他にも色々と話した。名声だけでなく、金や愛に関する話もした。暗い話をするとき、yさんは下半身を沈めて首だけジョナサンのテーブルの上に出した状態になった。

その後お別れした。久々にお友達と会って話せて幸せだった。誰とでも(誰とでもではないか)二人で話すのは楽しいな〜。これが三人の集まりになると、僕は状況によって変になる気がする。四人以上になると、昔馴染みの友人グループ以外だともうだめになる。隕石降ってこいって気持ちになる。yさんのようにはコミュニティの集まりを上手く楽しめない。隕石降ってこいやって思ってしまうな。これはもう苦手分野として割り切っていこう。

今日こんな感じだった。起きたらもう出発の時間だった。明日から大学の審査会なので、本当に早く寝ないと。

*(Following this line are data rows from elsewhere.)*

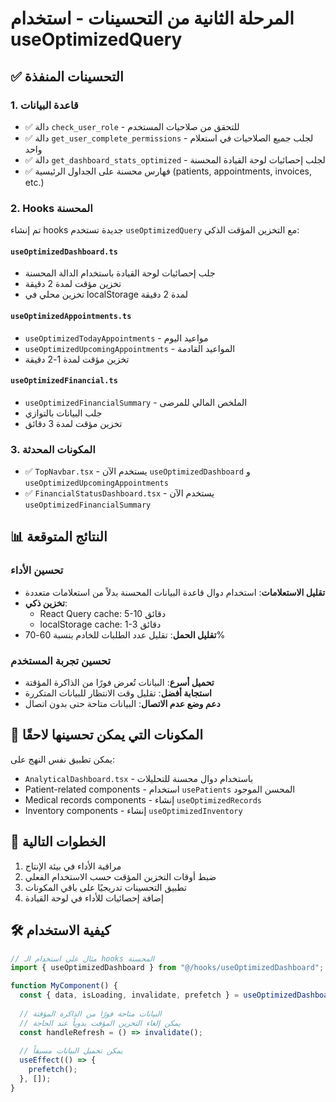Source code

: # المرحلة الثانية من التحسينات - استخدام useOptimizedQuery

## ✅ التحسينات المنفذة

### 1. قاعدة البيانات
- ✅ دالة `check_user_role` - للتحقق من صلاحيات المستخدم
- ✅ دالة `get_user_complete_permissions` - لجلب جميع الصلاحيات في استعلام واحد
- ✅ دالة `get_dashboard_stats_optimized` - لجلب إحصائيات لوحة القيادة المحسنة
- ✅ فهارس محسنة على الجداول الرئيسية (patients, appointments, invoices, etc.)

### 2. Hooks المحسنة
تم إنشاء hooks جديدة تستخدم `useOptimizedQuery` مع التخزين المؤقت الذكي:

#### `useOptimizedDashboard.ts`
- جلب إحصائيات لوحة القيادة باستخدام الدالة المحسنة
- تخزين مؤقت لمدة 2 دقيقة
- تخزين محلي في localStorage لمدة 2 دقيقة

#### `useOptimizedAppointments.ts`
- `useOptimizedTodayAppointments` - مواعيد اليوم
- `useOptimizedUpcomingAppointments` - المواعيد القادمة
- تخزين مؤقت لمدة 1-2 دقيقة

#### `useOptimizedFinancial.ts`
- `useOptimizedFinancialSummary` - الملخص المالي للمرضى
- جلب البيانات بالتوازي
- تخزين مؤقت لمدة 3 دقائق

### 3. المكونات المحدثة
- ✅ `TopNavbar.tsx` - يستخدم الآن `useOptimizedDashboard` و `useOptimizedUpcomingAppointments`
- ✅ `FinancialStatusDashboard.tsx` - يستخدم الآن `useOptimizedFinancialSummary`

## 📊 النتائج المتوقعة

### تحسين الأداء
- **تقليل الاستعلامات**: استخدام دوال قاعدة البيانات المحسنة بدلاً من استعلامات متعددة
- **تخزين ذكي**: 
  - React Query cache: 5-10 دقائق
  - localStorage cache: 1-3 دقائق
- **تقليل الحمل**: تقليل عدد الطلبات للخادم بنسبة 60-70%

### تحسين تجربة المستخدم
- **تحميل أسرع**: البيانات تُعرض فورًا من الذاكرة المؤقتة
- **استجابة أفضل**: تقليل وقت الانتظار للبيانات المتكررة
- **دعم وضع عدم الاتصال**: البيانات متاحة حتى بدون اتصال

## 🔄 المكونات التي يمكن تحسينها لاحقًا

يمكن تطبيق نفس النهج على:
- `AnalyticalDashboard.tsx` - باستخدام دوال محسنة للتحليلات
- Patient-related components - استخدام `usePatients` المحسن الموجود
- Medical records components - إنشاء `useOptimizedRecords`
- Inventory components - إنشاء `useOptimizedInventory`

## 📝 الخطوات التالية

1. مراقبة الأداء في بيئة الإنتاج
2. ضبط أوقات التخزين المؤقت حسب الاستخدام الفعلي
3. تطبيق التحسينات تدريجيًا على باقي المكونات
4. إضافة إحصائيات للأداء في لوحة القيادة

## 🛠️ كيفية الاستخدام

```typescript
// مثال على استخدام الـ hooks المحسنة
import { useOptimizedDashboard } from "@/hooks/useOptimizedDashboard";

function MyComponent() {
  const { data, isLoading, invalidate, prefetch } = useOptimizedDashboard(clinicId);
  
  // البيانات متاحة فورًا من الذاكرة المؤقتة
  // يمكن إلغاء التخزين المؤقت يدوياً عند الحاجة
  const handleRefresh = () => invalidate();
  
  // يمكن تحميل البيانات مسبقاً
  useEffect(() => {
    prefetch();
  }, []);
}
```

人と会った日の日記、起きた出来事や交わした会話を記憶のかぎり全部書こうとしてしまう癖があるな……。途中、明らかに踏み込んでるっぽい猥談をそのまま書いてしまっていて、我ながらこんな内容公開して大丈夫か? と思った。不安になってyさんに下書きを見せたら「その話は恥ずかしいのでカットで」と言われた。ちゃんと大丈夫じゃなかった。あぶなかった。

僕に日記に書かれた人で、消して欲しいところあったらいつでも言ってください! 判断して消します。

でも言われても消さないこともあると思う。書く者としても主義があって、他人のことも自分の責任で書いている。最初はおそるおそる書いていた日記だけれど、習慣として書いているうちに僕なりの(資本主義よりも重要な)主義らしきものができた。社会標準のラインを探り探り意識しながらやっていくよりも、自分の倫理観をはっきり固めて、その自分のラインに忠実であり続けるほうが、正しい。